> [Task prompt] Repeat the data in full. No line may differ from the original.

> [Records from a collection]
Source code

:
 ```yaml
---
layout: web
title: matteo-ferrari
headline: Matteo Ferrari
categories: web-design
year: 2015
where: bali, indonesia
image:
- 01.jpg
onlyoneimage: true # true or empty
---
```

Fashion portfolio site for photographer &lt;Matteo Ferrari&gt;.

> [Answer for this exercise]
Source code

:
 ```yaml
---
layout: web
title: matteo-ferrari
headline: Matteo Ferrari
categories: web-design
year: 2015
where: bali, indonesia
image:
- 01.jpg
onlyoneimage: true # true or empty
---
```

Fashion portfolio site for photographer &lt;Matteo Ferrari&gt;.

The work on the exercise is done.